A ten year old Linux laptop with a SSD is quick and works well for all purposes except large sized video. There's not enough RAM and the processor heats up perilously while it heaves chunks of digital data from SSD to RAM and video card for display. The larger the file the more significant the drop in frame rate and the whole thing stutters to a halt. 

It's recently got worse, and I figured it may be that the cooling fan needs clearing of accumulated dust. I was unsuccessful in opening up the laptop case to get at the fan, to I used Clare's powerful new vacuum cleaner to suck as much crud as could be moved out of the ventilation grille adjacent to the fan. It doesn't get quite so hot now, but truth to tell, she's going to need a new laptop with more RAM. I propose to buy one and replace Windows with Linux Mint and set it up in exactly the same way as her present device so that there's no learning curve to contend with. Who needs it at our age? Or at any age for that matter.
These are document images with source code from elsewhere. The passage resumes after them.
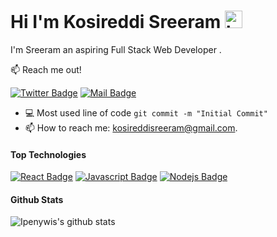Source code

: <h1> Hi I'm   Kosireddi Sreeram <img src="https://user-images.githubusercontent.com/1303154/88677602-1635ba80-d120-11ea-84d8-d263ba5fc3c0.gif" width="28px" alt="hi"></h1>

I'm Sreeram  an aspiring Full Stack Web Developer .

:mailbox: Reach me out!

[![Twitter Badge](https://img.shields.io/badge/-@Kosireddisreeram-1ca0f1?style=flat&labelColor=1ca0f1&logo=twitter&logoColor=white&link=https://twitter.com/kosireddiSreeram)](https://twitter.com/SreeramKosired3)   [![Mail Badge](https://img.shields.io/badge/-kosireddiSreeram-c0392b?style=flat&labelColor=c0392b&logo=gmail&logoColor=white)](mailto:kosireddisreeram@gmail.com)
- :computer: Most used line of code `git commit -m "Initial Commit"`
- 📫 How to reach me: kosireddisreeram@gmail.com.
  

#### Top Technologies

<!-- TODO: Make technologies links takes you to repositories -->

[![React Badge](https://img.shields.io/badge/-React-61DBFB?style=for-the-badge&labelColor=black&logo=react&logoColor=61DBFB)](#) [![Javascript Badge](https://img.shields.io/badge/-Javascript-F0DB4F?style=for-the-badge&labelColor=black&logo=javascript&logoColor=F0DB4F)](#)  [![Nodejs Badge](https://img.shields.io/badge/-Nodejs-3C873A?style=for-the-badge&labelColor=black&logo=node.js&logoColor=3C873A)](#) 

#### Github Stats

![Ipenywis's github stats](https://github-readme-stats.vercel.app/api?username=kosireddisreeram&count_private=true&theme=tokyonight&hide=contribs,prs)




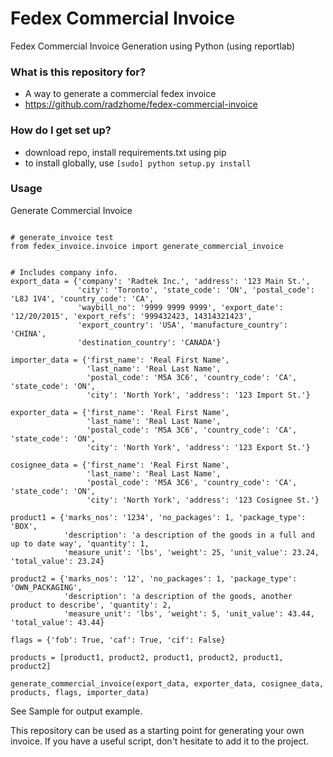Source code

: # Fedex Commercial Invoice #

Fedex Commercial Invoice Generation using Python (using reportlab)

### What is this repository for? ###

* A way to generate a commercial fedex invoice
* https://github.com/radzhome/fedex-commercial-invoice

### How do I get set up? ###

* download repo, install requirements.txt using pip
* to install globally, use `[sudo] python setup.py install`

### Usage ###

Generate Commercial Invoice
<pre><code>
# generate_invoice test
from fedex_invoice.invoice import generate_commercial_invoice


# Includes company info.
export_data = {'company': 'Radtek Inc.', 'address': '123 Main St.',
               'city': 'Toronto', 'state_code': 'ON', 'postal_code': 'L8J 1V4', 'country_code': 'CA',
               'waybill_no': '9999 9999 9999', 'export_date': '12/20/2015', 'export_refs': '999432423, 14314321423',
               'export_country': 'USA', 'manufacture_country': 'CHINA',
               'destination_country': 'CANADA'}

importer_data = {'first_name': 'Real First Name',
                 'last_name': 'Real Last Name',
                 'postal_code': 'M5A 3C6', 'country_code': 'CA', 'state_code': 'ON',
                 'city': 'North York', 'address': '123 Import St.'}

exporter_data = {'first_name': 'Real First Name',
                 'last_name': 'Real Last Name',
                 'postal_code': 'M5A 3C6', 'country_code': 'CA', 'state_code': 'ON',
                 'city': 'North York', 'address': '123 Export St.'}

cosignee_data = {'first_name': 'Real First Name',
                 'last_name': 'Real Last Name',
                 'postal_code': 'M5A 3C6', 'country_code': 'CA', 'state_code': 'ON',
                 'city': 'North York', 'address': '123 Cosignee St.'}

product1 = {'marks_nos': '1234', 'no_packages': 1, 'package_type': 'BOX',
            'description': 'a description of the goods in a full and up to date way', 'quantity': 1,
            'measure_unit': 'lbs', 'weight': 25, 'unit_value': 23.24, 'total_value': 23.24}

product2 = {'marks_nos': '12', 'no_packages': 1, 'package_type': 'OWN_PACKAGING',
            'description': 'a description of the goods, another product to describe', 'quantity': 2,
            'measure_unit': 'lbs', 'weight': 5, 'unit_value': 43.44, 'total_value': 43.44}

flags = {'fob': True, 'caf': True, 'cif': False}

products = [product1, product2, product1, product2, product1, product2]

generate_commercial_invoice(export_data, exporter_data, cosignee_data, products, flags, importer_data)
</code></pre>
See Sample for output example.


This repository can be used as a starting point for generating your own invoice. If you have a useful script, don't
hesitate to add it to the project.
I went for a walk before cooking a pasta lunch, and then after a siesta, showed Clare how to upload videos of her piano lessons to YouTube, so that she can then stream a lesson to any device she wants to use. Her laptop got a bit hot while doing this, but fortunately didn't seize up. We then walked around Bute Park and back for an hour before supper.

My nephew Jules sent me his collection of family photos today via the 'We Transfer' file sharing service. I've not come across this one before. It's simple to use, and delivered a massive 600mb zip file without any hassles, with over 800 photos in it. I spent an interesting evening going through them, deleting duplicates. Some of them I already have copies of from compiling a photo tribute last summer for my sister Pauline's funeral, but many more, of her children and grandchildren growing up I've never seen before. That's only natural. 

For fifty of the past seventy years the album covers we didn't have digital file-sharing. The film cameras used over that period were of varying degrees of sophistication. In the past twenty years, digital scanning and editing has improved considerably the quality of the end result. As my family life was tied to the Parish I served, and Pauline family lived out in Surrey or Somerset, we might go a year or so without meeting, with only the occasional letter or phone call keeping us in touch in between visits. The photos fill in some of the blanks of that long period, and enrich existing memories. 

I've had the same experience with my sister June over the period since I retired, as I have scanned hundreds of negatives and slides from many of her trips abroad to Italy, Greece and Spain. There are lots more too, as she was an enthusiast for foreign holidays in the early sixties when package holidays first developed. I get to see the passing world through their eyes, looking at their photo collections. It's a rare pleasure.